Cette décision, officialisée ce lundi, intervient alors que la Chambre basse est secouée par une pétition visant plusieurs membres de son bureau, accusés de mauvaise gestion et de blocage du contrôle parlementaire.
Un geste symbolique aux répercussions politiques
Descendante d’une influente dynastie politique du Katanga, Dominique Munongo a longtemps résisté aux pressions, avant de céder. Selon ses proches, son retrait serait motivé par un « sens de responsabilité » et par la volonté de protéger l’image d’une institution déjà fragilisée.
Ce double départ, à la fois de Kamerhe et de Munongo, envoie un signal fort : l’équilibre interne du bureau s’effrite, et les lignes de force au sein de la majorité comme de l’opposition semblent appelées à bouger. Pour de nombreux observateurs, il ne s’agit plus d’un simple épisode de tensions, mais d’une recomposition politique en gestation.
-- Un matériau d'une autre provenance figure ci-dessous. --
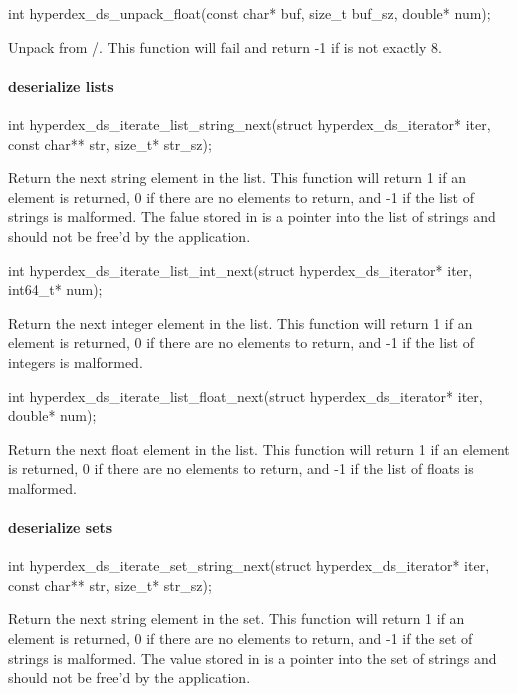 \begin{ccode}
int hyperdex_ds_unpack_float(const char* buf, size_t buf_sz, double* num);
\end{ccode}
\funcdesc Unpack  from /.  This function will
fail and return -1 if  is not exactly \unit{8}{\byte}.

\paragraph{deserialize lists}

\begin{ccode}
int hyperdex_ds_iterate_list_string_next(struct hyperdex_ds_iterator* iter,
                                         const char** str, size_t* str_sz);
\end{ccode}
\funcdesc Return the next string element in the list.  This function will return
1 if an element is returned, 0 if there are no elements to return, and -1 if the
list of strings is malformed.  The falue stored in  is a pointer into
the list of strings and should not be free'd by the application.

\funcsep
\begin{ccode}
int hyperdex_ds_iterate_list_int_next(struct hyperdex_ds_iterator* iter, int64_t* num);
\end{ccode}
\funcdesc Return the next integer element in the list.  This function will
return 1 if an element is returned, 0 if there are no elements to return, and -1
if the list of integers is malformed.

\funcsep
\begin{ccode}
int hyperdex_ds_iterate_list_float_next(struct hyperdex_ds_iterator* iter, double* num);
\end{ccode}
\funcdesc Return the next float element in the list.  This function will return
1 if an element is returned, 0 if there are no elements to return, and -1 if the
list of floats is malformed.

\paragraph{deserialize sets}

\begin{ccode}
int hyperdex_ds_iterate_set_string_next(struct hyperdex_ds_iterator* iter,
                                        const char** str, size_t* str_sz);
\end{ccode}
\funcdesc Return the next string element in the set.  This function will return
1 if an element is returned, 0 if there are no elements to return, and -1 if the
set of strings is malformed.  The value stored in  is a pointer into
the set of strings and should not be free'd by the application.

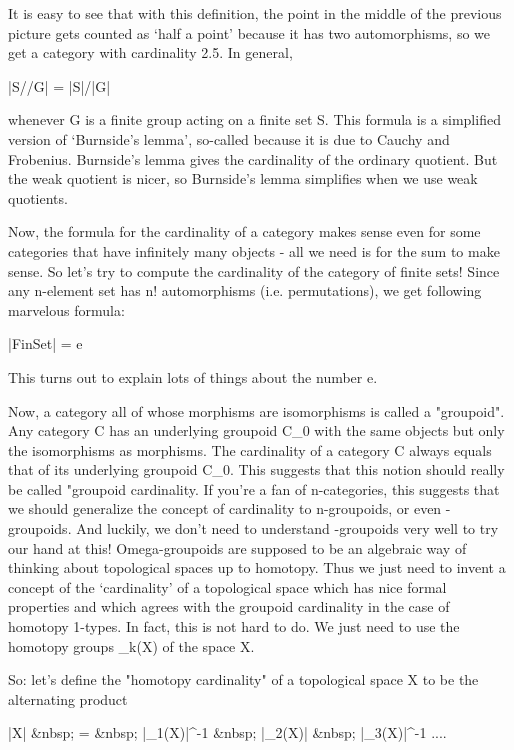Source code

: It is easy to see that with this definition, the point in the middle
of the previous picture gets counted as `half a point' because it has
two automorphisms, so we get a category with cardinality 2.5.  In general,

                        |S//G| = |S|/|G|    

whenever G is a finite group acting on a finite set S.  This formula 
is a simplified version of `Burnside's lemma', so-called because it
is due to Cauchy and Frobenius.  Burnside's lemma gives the cardinality 
of the ordinary quotient.   But the weak quotient is nicer, so Burnside's
lemma simplifies when we use weak quotients.
 
Now, the formula for the cardinality of a category makes sense even
for some categories that have infinitely many objects - all we need is
for the sum to make sense.  So let's try to compute the cardinality
of the category of finite sets!   Since any n-element set has n! 
automorphisms (i.e. permutations), we get following marvelous formula:

                          |FinSet| = e 

This turns out to explain lots of things about the number e.  

Now, a category all of whose morphisms are isomorphisms is called
a "groupoid".  Any category C has an underlying groupoid 
C_{0} with the
same objects but only the isomorphisms as morphisms.  The cardinality 
of a category C always equals that of its underlying groupoid C_{0}.   
This suggests that this notion should really be called "groupoid 
cardinality.   If you're a fan of n-categories, this suggests that 
we should generalize the concept of cardinality to n-groupoids, or 
even \omega -groupoids.   And luckily, we don't need to understand 
\omega -groupoids very well to try our hand at this!  Omega-groupoids 
are supposed to be an algebraic way of thinking about topological spaces 
up to homotopy.  Thus we just need to invent a concept of the `cardinality' 
of a topological space which has nice formal properties and which agrees 
with the groupoid cardinality in the case of homotopy 1-types.  In fact, 
this is not hard to do.  We just need to use the homotopy groups 
\pi _{k}(X) of the space X.  

So: let's define the "homotopy cardinality" of a 
topological space X to be the alternating product 

     |X| &nbsp; = &nbsp; |\pi _{1}(X)|^{-1} &nbsp; 
                |\pi _{2}(X)|  &nbsp;
|\pi _{3}(X)|^{-1} ....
Une personnalité marquée par le franc-parler
Élue rapporteure adjointe en mai 2024, Dominique Munongo s’était illustrée par ses interventions directes et son intérêt pour la gouvernance. Mais ses récentes prises de position, parfois jugées clivantes, avaient suscité des débats houleux, renforçant les divisions au sein même de la majorité.
Quelle suite pour le bureau de l’Assemblée ?
Avec deux départs majeurs enregistrés en moins de 24 heures, la crise institutionnelle s’accentue. Reste à savoir si d’autres membres visés par la pétition emboîteront le pas, ouvrant la voie à une refonte complète du bureau. Dans un pays où l’équilibre des institutions conditionne la stabilité politique, l’évolution de cette crise est suivie de près par l’opinion publique, la société civile et les partenaires étrangers.